====== Data shown

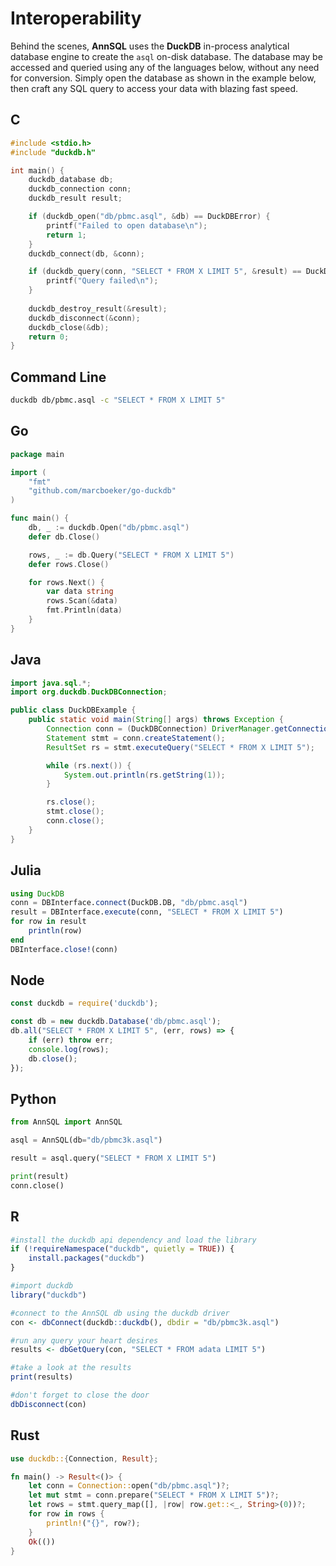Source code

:# Interoperability

Behind the scenes, **AnnSQL** uses the **DuckDB** in-process analytical database engine to create the `asql` on-disk database. The database may be accessed and queried using any of the languages below, without any need for conversion. Simply open the database as shown in the example below, then craft any SQL query to access your data with blazing fast speed. 

## C
```c
#include <stdio.h>
#include "duckdb.h"

int main() {
    duckdb_database db;
    duckdb_connection conn;
    duckdb_result result;

    if (duckdb_open("db/pbmc.asql", &db) == DuckDBError) {
        printf("Failed to open database\n");
        return 1;
    }
    duckdb_connect(db, &conn);

    if (duckdb_query(conn, "SELECT * FROM X LIMIT 5", &result) == DuckDBError) {
        printf("Query failed\n");
    }
    
    duckdb_destroy_result(&result);
    duckdb_disconnect(&conn);
    duckdb_close(&db);
    return 0;
}
```

## Command Line
```sh
duckdb db/pbmc.asql -c "SELECT * FROM X LIMIT 5"
```

## Go
```go
package main

import (
	"fmt"
	"github.com/marcboeker/go-duckdb"
)

func main() {
	db, _ := duckdb.Open("db/pbmc.asql")
	defer db.Close()

	rows, _ := db.Query("SELECT * FROM X LIMIT 5")
	defer rows.Close()

	for rows.Next() {
		var data string
		rows.Scan(&data)
		fmt.Println(data)
	}
}
```

## Java
```java
import java.sql.*;
import org.duckdb.DuckDBConnection;

public class DuckDBExample {
    public static void main(String[] args) throws Exception {
        Connection conn = (DuckDBConnection) DriverManager.getConnection("jdbc:duckdb:db/pbmc.asql");
        Statement stmt = conn.createStatement();
        ResultSet rs = stmt.executeQuery("SELECT * FROM X LIMIT 5");

        while (rs.next()) {
            System.out.println(rs.getString(1));
        }

        rs.close();
        stmt.close();
        conn.close();
    }
}
```

## Julia
```julia
using DuckDB
conn = DBInterface.connect(DuckDB.DB, "db/pbmc.asql")
result = DBInterface.execute(conn, "SELECT * FROM X LIMIT 5")
for row in result
    println(row)
end
DBInterface.close!(conn)
```

## Node
```javascript
const duckdb = require('duckdb');

const db = new duckdb.Database('db/pbmc.asql');
db.all("SELECT * FROM X LIMIT 5", (err, rows) => {
    if (err) throw err;
    console.log(rows);
    db.close();
});
```

## Python
```python
from AnnSQL import AnnSQL

asql = AnnSQL(db="db/pbmc3k.asql")

result = asql.query("SELECT * FROM X LIMIT 5")

print(result)
conn.close()
```

## R
```r
#install the duckdb api dependency and load the library
if (!requireNamespace("duckdb", quietly = TRUE)) {
    install.packages("duckdb")
}

#import duckdb
library("duckdb")

#connect to the AnnSQL db using the duckdb driver
con <- dbConnect(duckdb::duckdb(), dbdir = "db/pbmc3k.asql")

#run any query your heart desires
results <- dbGetQuery(con, "SELECT * FROM adata LIMIT 5")

#take a look at the results
print(results)

#don't forget to close the door
dbDisconnect(con)
```

## Rust
```rust
use duckdb::{Connection, Result};

fn main() -> Result<()> {
    let conn = Connection::open("db/pbmc.asql")?;
    let mut stmt = conn.prepare("SELECT * FROM X LIMIT 5")?;
    let rows = stmt.query_map([], |row| row.get::<_, String>(0))?;
    for row in rows {
        println!("{}", row?);
    }
    Ok(())
}
```
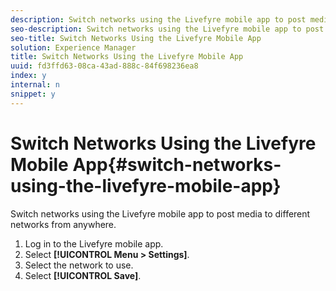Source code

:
 ```yaml
---
description: Switch networks using the Livefyre mobile app to post media to different networks from anywhere.
seo-description: Switch networks using the Livefyre mobile app to post media to different networks from anywhere.
seo-title: Switch Networks Using the Livefyre Mobile App
solution: Experience Manager
title: Switch Networks Using the Livefyre Mobile App
uuid: fd3ffd63-08ca-43ad-888c-84f698236ea8
index: y
internal: n
snippet: y
---
```


# Switch Networks Using the Livefyre Mobile App{#switch-networks-using-the-livefyre-mobile-app}

Switch networks using the Livefyre mobile app to post media to different networks from anywhere.

1. Log in to the Livefyre mobile app.
1. Select **[!UICONTROL Menu > Settings]**.
1. Select the network to use.
1. Select **[!UICONTROL Save]**.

============

■ Problem details ■
Provide the count of lines above containing "post", without any added words.

■ Exercise result ■
3